Agence France Presse's copyright infringement lawsuit against Google highlights how unforeseen and misunderstood technological issues can impact cases involving the Web.
Almost 18 months after AFP sued in a Washington, D.C., court, the French news agency is still struggling to collect evidence for its allegations, mostly due to the evanescent nature of Web pages. As a result, the case's discovery process has dragged on much longer than anticipated.
Meanwhile, despite its pledge to the contrary, Google seems incapable of fully ridding its Google News site of AFP material, possibly harming its defense and increasing its potential liability.
"It's really fascinating to think about the challenges that Internet subject matters create for ordinary legal procedures," said Peter Jaszi, a copyright expert and law professor at American University in Washington, D.C. who isn't involved in the case.
Beyond its potentially significant legal implications, the case illustrates how the online medium can trip up lawyers who are experts at their trade but IT amateurs.
"One of the problems with this case, and for anybody dealing with copyright in the future, is the transient nature of things on the Web and capturing the infringing conduct to prove it later on," acknowledges Joshua J. Kaufman, an attorney with Venable who represents AFP in this case.
Legally, the issue is whether Google is guilty of copyright violation by including AFP material -- such as text, photo thumbnails and headlines linked to articles in external Web sites -- in the English-language and French-language versions of the Google News search and aggregation service.
Google needs to get AFP's permission and pay AFP licensing fees to use that material, AFP claims.

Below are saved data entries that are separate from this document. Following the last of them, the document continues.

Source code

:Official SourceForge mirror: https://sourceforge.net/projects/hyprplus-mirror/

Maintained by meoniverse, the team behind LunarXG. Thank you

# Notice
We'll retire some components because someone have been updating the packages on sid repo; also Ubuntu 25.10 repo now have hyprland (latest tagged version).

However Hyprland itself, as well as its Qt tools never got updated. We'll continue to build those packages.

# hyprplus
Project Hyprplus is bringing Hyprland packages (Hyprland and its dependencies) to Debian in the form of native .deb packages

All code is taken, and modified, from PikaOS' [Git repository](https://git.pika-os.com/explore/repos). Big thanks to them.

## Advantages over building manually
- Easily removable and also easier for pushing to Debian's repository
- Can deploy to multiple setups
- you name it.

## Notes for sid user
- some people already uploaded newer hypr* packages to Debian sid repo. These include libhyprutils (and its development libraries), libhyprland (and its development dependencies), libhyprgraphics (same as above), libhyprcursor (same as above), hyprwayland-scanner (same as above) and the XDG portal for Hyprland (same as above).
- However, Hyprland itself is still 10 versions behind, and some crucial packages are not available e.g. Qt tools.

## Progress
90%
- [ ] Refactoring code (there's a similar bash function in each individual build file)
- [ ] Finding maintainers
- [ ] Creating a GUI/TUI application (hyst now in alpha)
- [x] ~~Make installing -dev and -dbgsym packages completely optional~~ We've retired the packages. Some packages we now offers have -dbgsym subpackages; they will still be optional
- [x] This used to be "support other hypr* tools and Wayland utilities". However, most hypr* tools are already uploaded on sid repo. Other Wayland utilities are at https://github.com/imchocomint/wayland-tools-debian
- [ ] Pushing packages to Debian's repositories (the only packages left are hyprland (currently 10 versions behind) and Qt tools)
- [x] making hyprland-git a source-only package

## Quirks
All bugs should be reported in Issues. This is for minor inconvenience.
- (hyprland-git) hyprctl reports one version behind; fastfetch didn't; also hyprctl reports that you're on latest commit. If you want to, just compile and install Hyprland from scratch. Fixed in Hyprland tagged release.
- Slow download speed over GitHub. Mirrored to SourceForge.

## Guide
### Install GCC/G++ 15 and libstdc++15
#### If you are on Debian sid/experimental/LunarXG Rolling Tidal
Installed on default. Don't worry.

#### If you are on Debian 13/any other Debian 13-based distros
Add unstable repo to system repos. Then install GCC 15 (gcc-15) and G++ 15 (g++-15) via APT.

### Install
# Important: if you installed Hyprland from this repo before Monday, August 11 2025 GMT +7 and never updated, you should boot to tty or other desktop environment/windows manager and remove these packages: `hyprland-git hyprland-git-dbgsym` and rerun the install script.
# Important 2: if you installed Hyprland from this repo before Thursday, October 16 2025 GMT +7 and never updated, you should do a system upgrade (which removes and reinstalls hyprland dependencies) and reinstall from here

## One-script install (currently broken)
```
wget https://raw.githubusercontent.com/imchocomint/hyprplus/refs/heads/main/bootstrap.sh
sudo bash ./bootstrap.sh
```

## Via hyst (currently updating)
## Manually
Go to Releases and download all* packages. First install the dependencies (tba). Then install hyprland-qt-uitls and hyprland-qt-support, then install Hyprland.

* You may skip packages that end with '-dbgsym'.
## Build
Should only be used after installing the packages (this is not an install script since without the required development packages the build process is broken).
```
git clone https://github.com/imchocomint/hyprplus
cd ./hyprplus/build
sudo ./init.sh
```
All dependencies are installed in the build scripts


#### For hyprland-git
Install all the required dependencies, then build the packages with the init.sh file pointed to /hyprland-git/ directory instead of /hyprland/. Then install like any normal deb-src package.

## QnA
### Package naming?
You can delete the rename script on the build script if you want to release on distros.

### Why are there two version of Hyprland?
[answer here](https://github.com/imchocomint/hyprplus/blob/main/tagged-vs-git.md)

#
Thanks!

But Google says that it is protected by the fair use principle, which allows for limited use of copyright material. Google also argues that copyright law doesn't protect headlines, text snippets and thumbnail images.
Going into the case, AFP staffers and lawyers only printed and saved a small sample of Google News Web pages with instances of alleged infringement. They figured Google stored Google News Web pages, and that they would get access to those files during the discovery process.

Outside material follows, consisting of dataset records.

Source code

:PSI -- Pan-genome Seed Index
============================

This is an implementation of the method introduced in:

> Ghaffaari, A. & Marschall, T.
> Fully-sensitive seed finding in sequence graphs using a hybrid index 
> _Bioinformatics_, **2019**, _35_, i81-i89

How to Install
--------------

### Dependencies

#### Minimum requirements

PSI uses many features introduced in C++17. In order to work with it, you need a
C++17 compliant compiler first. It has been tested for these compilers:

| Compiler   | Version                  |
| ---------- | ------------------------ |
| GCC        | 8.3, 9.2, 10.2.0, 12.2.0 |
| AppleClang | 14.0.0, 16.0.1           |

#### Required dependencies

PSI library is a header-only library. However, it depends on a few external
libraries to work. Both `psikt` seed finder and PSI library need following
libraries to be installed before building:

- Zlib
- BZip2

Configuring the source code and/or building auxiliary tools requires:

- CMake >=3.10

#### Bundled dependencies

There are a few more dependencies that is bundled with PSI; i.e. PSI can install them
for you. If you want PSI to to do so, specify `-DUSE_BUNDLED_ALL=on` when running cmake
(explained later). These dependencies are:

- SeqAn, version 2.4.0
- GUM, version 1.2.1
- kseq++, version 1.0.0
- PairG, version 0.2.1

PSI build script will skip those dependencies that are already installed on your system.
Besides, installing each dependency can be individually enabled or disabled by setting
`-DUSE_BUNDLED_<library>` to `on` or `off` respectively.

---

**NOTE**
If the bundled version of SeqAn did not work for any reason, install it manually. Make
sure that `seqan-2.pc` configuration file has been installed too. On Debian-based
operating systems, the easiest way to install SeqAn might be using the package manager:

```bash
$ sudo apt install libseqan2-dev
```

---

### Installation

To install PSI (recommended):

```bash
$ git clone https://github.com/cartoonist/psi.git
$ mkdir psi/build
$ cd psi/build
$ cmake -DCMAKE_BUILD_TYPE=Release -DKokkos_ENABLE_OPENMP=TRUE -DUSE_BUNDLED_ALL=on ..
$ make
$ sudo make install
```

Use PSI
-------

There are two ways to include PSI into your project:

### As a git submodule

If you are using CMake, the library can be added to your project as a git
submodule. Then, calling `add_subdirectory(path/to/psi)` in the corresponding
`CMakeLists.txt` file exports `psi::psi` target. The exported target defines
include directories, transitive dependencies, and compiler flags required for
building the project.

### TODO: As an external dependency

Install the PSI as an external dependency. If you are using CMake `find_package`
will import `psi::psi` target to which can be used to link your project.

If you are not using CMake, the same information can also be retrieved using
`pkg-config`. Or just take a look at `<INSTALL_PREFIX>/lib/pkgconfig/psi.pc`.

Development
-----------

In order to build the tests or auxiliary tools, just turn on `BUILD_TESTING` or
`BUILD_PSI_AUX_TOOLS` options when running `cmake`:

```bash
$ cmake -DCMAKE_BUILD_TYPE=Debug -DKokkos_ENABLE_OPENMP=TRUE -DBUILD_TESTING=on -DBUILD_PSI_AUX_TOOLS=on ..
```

They were wrong. Google kept no such files. AFP found itself without evidence of the broad infringement it had alleged. Google filed a motion to dismiss the case. "We thought Google had backed up Google News," Kaufman said. "That's why AFP didn't have interns sitting [at computers] doing 'screen print' and 'save.'"

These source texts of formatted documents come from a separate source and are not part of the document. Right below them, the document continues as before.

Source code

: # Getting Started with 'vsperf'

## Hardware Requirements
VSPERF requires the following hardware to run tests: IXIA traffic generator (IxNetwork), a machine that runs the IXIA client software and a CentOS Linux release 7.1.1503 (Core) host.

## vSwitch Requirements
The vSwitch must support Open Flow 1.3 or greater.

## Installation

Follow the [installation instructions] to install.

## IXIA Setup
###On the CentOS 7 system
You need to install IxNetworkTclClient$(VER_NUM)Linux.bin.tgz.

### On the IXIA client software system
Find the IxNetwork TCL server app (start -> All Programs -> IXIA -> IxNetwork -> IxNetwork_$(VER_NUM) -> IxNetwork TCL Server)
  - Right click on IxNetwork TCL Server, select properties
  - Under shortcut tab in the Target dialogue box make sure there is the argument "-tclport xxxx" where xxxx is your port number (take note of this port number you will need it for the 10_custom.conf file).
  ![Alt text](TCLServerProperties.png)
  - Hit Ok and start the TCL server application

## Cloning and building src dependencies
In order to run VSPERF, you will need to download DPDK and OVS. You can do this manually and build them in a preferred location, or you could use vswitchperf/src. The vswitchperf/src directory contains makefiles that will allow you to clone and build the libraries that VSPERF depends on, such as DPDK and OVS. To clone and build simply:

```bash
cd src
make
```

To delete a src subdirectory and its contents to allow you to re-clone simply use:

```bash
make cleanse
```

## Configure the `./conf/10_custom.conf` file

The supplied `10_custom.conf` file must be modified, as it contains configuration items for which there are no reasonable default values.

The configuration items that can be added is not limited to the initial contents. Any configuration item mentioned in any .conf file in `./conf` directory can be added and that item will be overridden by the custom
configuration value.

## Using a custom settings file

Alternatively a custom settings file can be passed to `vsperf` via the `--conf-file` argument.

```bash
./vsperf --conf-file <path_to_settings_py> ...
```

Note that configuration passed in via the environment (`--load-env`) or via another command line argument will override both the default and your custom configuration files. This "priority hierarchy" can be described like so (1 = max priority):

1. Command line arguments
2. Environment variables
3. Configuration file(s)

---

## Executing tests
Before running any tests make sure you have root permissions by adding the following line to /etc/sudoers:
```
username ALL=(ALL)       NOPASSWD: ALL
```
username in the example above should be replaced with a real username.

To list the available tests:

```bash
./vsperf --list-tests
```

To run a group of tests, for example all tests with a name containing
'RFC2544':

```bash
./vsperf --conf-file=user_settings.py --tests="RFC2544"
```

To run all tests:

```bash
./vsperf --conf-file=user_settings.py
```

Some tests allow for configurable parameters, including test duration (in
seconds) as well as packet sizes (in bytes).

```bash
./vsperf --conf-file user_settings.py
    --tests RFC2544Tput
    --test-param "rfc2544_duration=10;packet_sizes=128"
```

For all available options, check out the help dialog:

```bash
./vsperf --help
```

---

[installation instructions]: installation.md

Still, at the urging of the judge, Google and AFP jointly drafted a plan in January to collaborate on the production and identification of potential evidence. Google agreed to reconstruct 336 Google News home pages from random days between August 2003 and July 2004, and between October 2004 and March 2005. AFP then would identify instances of alleged infringement.
The joint plan quickly ran into technical problems. Google reported that for the latter part of the sampling period, it couldn't reconstruct any page. AFP and Google agreed to limit the sampling to the earlier period.
Google went back to work but another technical hurdle appeared. Google said that it had no thumbnail images stored. The best it could provide was the Web site address to which the thumbnail had been linked.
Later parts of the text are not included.